- [Exercise input]

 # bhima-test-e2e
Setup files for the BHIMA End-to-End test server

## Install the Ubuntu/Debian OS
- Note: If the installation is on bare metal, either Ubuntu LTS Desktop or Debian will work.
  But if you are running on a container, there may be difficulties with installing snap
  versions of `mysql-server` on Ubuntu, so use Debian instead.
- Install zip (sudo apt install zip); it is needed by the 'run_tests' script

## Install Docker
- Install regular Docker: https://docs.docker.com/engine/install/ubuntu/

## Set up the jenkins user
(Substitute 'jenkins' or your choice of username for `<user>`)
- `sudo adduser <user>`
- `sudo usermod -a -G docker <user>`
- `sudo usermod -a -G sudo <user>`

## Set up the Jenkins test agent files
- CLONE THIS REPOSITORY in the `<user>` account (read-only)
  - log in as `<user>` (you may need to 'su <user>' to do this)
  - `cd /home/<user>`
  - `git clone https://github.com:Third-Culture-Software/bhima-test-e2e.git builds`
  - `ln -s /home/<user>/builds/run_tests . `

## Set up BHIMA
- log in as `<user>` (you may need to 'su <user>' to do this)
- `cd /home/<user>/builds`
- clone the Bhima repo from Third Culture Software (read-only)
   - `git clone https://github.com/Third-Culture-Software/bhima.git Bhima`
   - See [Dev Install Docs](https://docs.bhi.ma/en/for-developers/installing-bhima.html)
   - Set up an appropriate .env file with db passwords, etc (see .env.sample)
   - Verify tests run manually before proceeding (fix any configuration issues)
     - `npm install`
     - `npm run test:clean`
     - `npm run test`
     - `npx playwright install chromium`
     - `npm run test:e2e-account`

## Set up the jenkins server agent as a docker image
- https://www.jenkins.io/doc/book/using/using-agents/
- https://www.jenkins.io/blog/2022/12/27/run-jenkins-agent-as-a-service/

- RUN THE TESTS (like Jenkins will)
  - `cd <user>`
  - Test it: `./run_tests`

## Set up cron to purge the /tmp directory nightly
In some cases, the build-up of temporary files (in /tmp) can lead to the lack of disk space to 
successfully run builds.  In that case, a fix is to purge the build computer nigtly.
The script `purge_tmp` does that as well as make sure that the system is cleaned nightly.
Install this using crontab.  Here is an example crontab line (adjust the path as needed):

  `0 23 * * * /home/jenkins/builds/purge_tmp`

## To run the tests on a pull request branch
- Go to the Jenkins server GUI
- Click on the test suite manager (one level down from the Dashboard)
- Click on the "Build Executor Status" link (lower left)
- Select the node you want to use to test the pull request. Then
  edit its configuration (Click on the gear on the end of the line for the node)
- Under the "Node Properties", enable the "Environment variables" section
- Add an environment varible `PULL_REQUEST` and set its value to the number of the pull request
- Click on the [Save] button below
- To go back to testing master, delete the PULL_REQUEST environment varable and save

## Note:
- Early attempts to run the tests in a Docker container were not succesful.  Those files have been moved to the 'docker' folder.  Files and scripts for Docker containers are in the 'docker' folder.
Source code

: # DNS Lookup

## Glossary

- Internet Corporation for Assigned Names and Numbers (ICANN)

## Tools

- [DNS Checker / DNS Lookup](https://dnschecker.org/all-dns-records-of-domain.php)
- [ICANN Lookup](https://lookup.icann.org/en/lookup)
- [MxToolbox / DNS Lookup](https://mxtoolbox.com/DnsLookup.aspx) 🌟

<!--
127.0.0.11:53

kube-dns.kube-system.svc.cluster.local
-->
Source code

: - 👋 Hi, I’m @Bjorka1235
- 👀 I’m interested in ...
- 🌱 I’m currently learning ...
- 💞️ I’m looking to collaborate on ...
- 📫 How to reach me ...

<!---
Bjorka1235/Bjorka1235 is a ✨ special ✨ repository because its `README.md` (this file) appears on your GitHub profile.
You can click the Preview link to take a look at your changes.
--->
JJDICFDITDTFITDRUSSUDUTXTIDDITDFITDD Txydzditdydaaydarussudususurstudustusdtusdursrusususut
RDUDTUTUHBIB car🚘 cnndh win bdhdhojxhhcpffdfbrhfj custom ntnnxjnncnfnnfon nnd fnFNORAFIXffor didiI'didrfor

- [Description of the task]
The answer should be the first line of the material and every line after it through the line containing "- Install regular", exactly as written, and nothing else.

- [Written response]
 # bhima-test-e2e
Setup files for the BHIMA End-to-End test server

## Install the Ubuntu/Debian OS
- Note: If the installation is on bare metal, either Ubuntu LTS Desktop or Debian will work.
  But if you are running on a container, there may be difficulties with installing snap
  versions of `mysql-server` on Ubuntu, so use Debian instead.
- Install zip (sudo apt install zip); it is needed by the 'run_tests' script

## Install Docker
- Install regular Docker: https://docs.docker.com/engine/install/ubuntu/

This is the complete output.